3.3

620 41 41
                                    

3 ay sonra

Gitmek... Bazen arkanda bırakıp gitmek en iyisi oluyordu galiba. Hayatında yolunda gitmeyen birçok şey olduğu zaman gitmek en güzeli oluyordu gerçekten. Bende öyle yapmıştım çekip gidiyordum elini sonsuza dek tutacağım insanlarla gidiyordum. Hukuk okumak en büyük isteğimdi bu istek beni öyle bir sarmıştı ki yapacağım en akıllıca şeyi yaptım bende evimi sattım. Doruk ile birlikte ikimizinde özel üniversite de yüzde elli burs ile hukuk okuyacaktık evin parası ve onun banka hesabında ki para ikimize de yetmişti. Bu evden ve bu şehirden gitmek hiç zor olmamıştı. Bazen gitmek yapılacak en güzel şey oluyordu. Elimi tuttan bir sürü insan vardı. Kalbimi sarıp her şeyden koruyan bir sevgilim vardı.

"Nasıl gidiyor bakalım?" diyen Reneesme ile daldığım düşüncelerden sıyrıldım.

"Harika benim de işim şimdi bitti." dedim elimdeki kutuyu kucaklayarak bu evden sadece annemle olan resimleri ve Uraz'la benim için özel olan şeyleri almıştım. Eşyalar ile her şeyi bırakmak ve unutmak istiyordum. Anneme olan kırgınlığımı ve kızgınlığımı bile. Evi sattığımı bilmiyordu ki bilmesine de gerek yoktu ne zaman ararsa o zaman öğrenirdi artık.

"O zaman çıkalım." dediğinde gülüp olayladım. Valizlerimi de alıp çıktığım da son kez eve kapıdan baktım. Annemsiz ne kadar da boş gelmişti bana. Biz bir yuva olamamıştık bu eve şimdi yeni bebekleri olacak olan çifte satmıştım evi benimle birlikte bu kara bulutların dağılmasını ve evin onlara şans getirmesini umuyordum. Bu evde hep kötü anılarım yoktu tabii ki Uraz bu evde sahip olduğum en güzel aynıydı. Ya da tek güzel anı. Bittiyordu işte bir şekilde her kötü şey ve iyiler için yer açıyordu bir zaman sonra.

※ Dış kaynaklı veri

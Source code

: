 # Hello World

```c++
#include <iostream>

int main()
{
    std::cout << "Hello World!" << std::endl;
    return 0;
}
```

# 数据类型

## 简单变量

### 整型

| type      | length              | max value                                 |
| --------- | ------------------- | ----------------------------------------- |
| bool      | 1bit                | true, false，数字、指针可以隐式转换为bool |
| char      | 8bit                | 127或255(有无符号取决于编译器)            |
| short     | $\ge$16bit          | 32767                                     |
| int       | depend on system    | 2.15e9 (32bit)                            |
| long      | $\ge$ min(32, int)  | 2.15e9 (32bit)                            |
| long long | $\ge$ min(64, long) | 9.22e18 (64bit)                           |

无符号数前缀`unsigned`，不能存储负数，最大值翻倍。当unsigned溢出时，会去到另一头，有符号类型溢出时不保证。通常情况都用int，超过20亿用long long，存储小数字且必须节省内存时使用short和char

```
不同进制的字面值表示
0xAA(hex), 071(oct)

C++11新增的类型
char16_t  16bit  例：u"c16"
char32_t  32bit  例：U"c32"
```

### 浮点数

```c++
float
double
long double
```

"Zeyna?" diye asansörden seslenen Reneesme ile kapıyı kapattım ve son kez kilitledim. Yeni hayata atılan ilk adımımı attım ve yıllarca yuvam yapmaya çalıştığım evime sırtımı döndüm. Evin anahtarını kapıcıya verip Uraz'ın apartmanın önünde bekleyen arabasındaki yerimi aldım. Garip hissediyordum. Ağlasam belki açılırdım ama ağlamak bile gelmiyordu içimden Ezrak ve Venüs'ü de evlerinin önünden aldığımızda derin bir nefes aldım. Herkes konuşuyordu Uraz'ın bana değen bakışlarını hissediyordum. Ama ben sadece dinliyordum aslında dinlemekte değildi iki cümle öncesini sorsalar cevap bile veremezdim.

"Ezrak abicim siz öne geçseniz olur mu?" diyen Uraz ile onlara döndüm bu sefer bana bakmayan oydu.

"Olur tabii." dediğinde kararan hava da arkamızda olan iki arabaya sinyal verdik ve hemen ilerdeki dinlenme tehsisinde durduk.

"Markete mi uğrasak?" diyen Venüs'ü başımla onayladım. Günlerden perşembeydi cuma günü İzmir'de olacaktık ve pazartesi okullar açılıyordu. Mutlu olmam gerekiyordu ama ben üzgündüm. Buz gibiydi için dışım.

"Böyle yapma Uraz çok üzülüyor ve tabii bizde öyle." diyen Venüs ile bakıştığım jelibonlardan başımı kaldırdım.

"Elimde değil iyi olacağım. Sadece birazcık zaman gerekiyor." dedim gözlerimi ondan çekip altı büyük paketi alıp cipsilerin olduğu yere gidip altı tane de cipsi aldım.

"Senin istediğin başka bir şey var mı?" dediğim de elinde içecekler ile gelmişti.

"Bu kadar." dediğinde cüzdanımdan kartı çıkardım ve ne kadar hayır diye diretsede ödedim. Annem benimle konuşmasa da para göndermeyi ihmal etmiyordu. Bu düşünceli anne olayı beni benden alıyordu. Sonunda arabaların oraya gidip aldıklarımızı paylaştırdık ve Can abinin bildiği güzel bir yemek alanında iki saat sonra durmak için sözleştik. Uraz arkaya geçerken bende ayakkabılarımı çıkarıp yanına geçtim. Başım omzundaki yerini aldığında derin bir nefes aldım. Kokusunu özlemiştim.